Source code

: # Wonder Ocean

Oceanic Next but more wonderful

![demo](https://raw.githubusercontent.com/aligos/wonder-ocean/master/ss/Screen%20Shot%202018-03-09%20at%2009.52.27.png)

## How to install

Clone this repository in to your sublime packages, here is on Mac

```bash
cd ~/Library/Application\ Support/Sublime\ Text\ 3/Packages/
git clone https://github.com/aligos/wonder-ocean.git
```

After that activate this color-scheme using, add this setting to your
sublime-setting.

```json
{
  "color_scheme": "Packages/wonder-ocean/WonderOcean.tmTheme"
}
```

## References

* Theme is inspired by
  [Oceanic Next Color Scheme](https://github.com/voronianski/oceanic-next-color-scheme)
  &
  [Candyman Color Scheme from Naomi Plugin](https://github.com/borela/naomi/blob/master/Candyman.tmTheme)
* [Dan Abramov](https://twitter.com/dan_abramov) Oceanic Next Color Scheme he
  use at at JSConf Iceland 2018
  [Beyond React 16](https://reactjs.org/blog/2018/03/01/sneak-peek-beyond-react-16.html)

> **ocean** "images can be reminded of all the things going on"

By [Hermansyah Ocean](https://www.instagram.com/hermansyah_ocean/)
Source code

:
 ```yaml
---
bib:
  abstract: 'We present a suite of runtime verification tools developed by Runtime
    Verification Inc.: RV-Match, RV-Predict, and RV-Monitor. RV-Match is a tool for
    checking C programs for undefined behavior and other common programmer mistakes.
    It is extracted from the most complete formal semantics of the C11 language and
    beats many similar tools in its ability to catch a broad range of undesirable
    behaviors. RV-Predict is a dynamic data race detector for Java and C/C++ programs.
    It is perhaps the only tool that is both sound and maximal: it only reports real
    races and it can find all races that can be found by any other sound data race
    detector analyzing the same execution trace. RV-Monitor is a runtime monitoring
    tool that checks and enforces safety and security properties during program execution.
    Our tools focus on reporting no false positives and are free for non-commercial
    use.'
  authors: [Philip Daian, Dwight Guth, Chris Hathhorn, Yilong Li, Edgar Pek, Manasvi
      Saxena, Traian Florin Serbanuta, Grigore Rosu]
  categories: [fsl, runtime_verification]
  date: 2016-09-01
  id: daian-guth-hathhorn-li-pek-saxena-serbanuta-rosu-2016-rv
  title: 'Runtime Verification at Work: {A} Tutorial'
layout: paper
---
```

########

**Required work**:
Your task is to output all of the data above word for word.

**Finished exercise**:
Source code

: # Wonder Ocean

Oceanic Next but more wonderful

![demo](https://raw.githubusercontent.com/aligos/wonder-ocean/master/ss/Screen%20Shot%202018-03-09%20at%2009.52.27.png)

## How to install

Clone this repository in to your sublime packages, here is on Mac

```bash
cd ~/Library/Application\ Support/Sublime\ Text\ 3/Packages/
git clone https://github.com/aligos/wonder-ocean.git
```

After that activate this color-scheme using, add this setting to your
sublime-setting.

```json
{
  "color_scheme": "Packages/wonder-ocean/WonderOcean.tmTheme"
}
```

## References

* Theme is inspired by
  [Oceanic Next Color Scheme](https://github.com/voronianski/oceanic-next-color-scheme)
  &
  [Candyman Color Scheme from Naomi Plugin](https://github.com/borela/naomi/blob/master/Candyman.tmTheme)
* [Dan Abramov](https://twitter.com/dan_abramov) Oceanic Next Color Scheme he
  use at at JSConf Iceland 2018
  [Beyond React 16](https://reactjs.org/blog/2018/03/01/sneak-peek-beyond-react-16.html)

> **ocean** "images can be reminded of all the things going on"

By [Hermansyah Ocean](https://www.instagram.com/hermansyah_ocean/)
Source code

:
 ```yaml
---
bib:
  abstract: 'We present a suite of runtime verification tools developed by Runtime
    Verification Inc.: RV-Match, RV-Predict, and RV-Monitor. RV-Match is a tool for
    checking C programs for undefined behavior and other common programmer mistakes.
    It is extracted from the most complete formal semantics of the C11 language and
    beats many similar tools in its ability to catch a broad range of undesirable
    behaviors. RV-Predict is a dynamic data race detector for Java and C/C++ programs.
    It is perhaps the only tool that is both sound and maximal: it only reports real
    races and it can find all races that can be found by any other sound data race
    detector analyzing the same execution trace. RV-Monitor is a runtime monitoring
    tool that checks and enforces safety and security properties during program execution.
    Our tools focus on reporting no false positives and are free for non-commercial
    use.'
  authors: [Philip Daian, Dwight Guth, Chris Hathhorn, Yilong Li, Edgar Pek, Manasvi
      Saxena, Traian Florin Serbanuta, Grigore Rosu]
  categories: [fsl, runtime_verification]
  date: 2016-09-01
  id: daian-guth-hathhorn-li-pek-saxena-serbanuta-rosu-2016-rv
  title: 'Runtime Verification at Work: {A} Tutorial'
layout: paper
---
```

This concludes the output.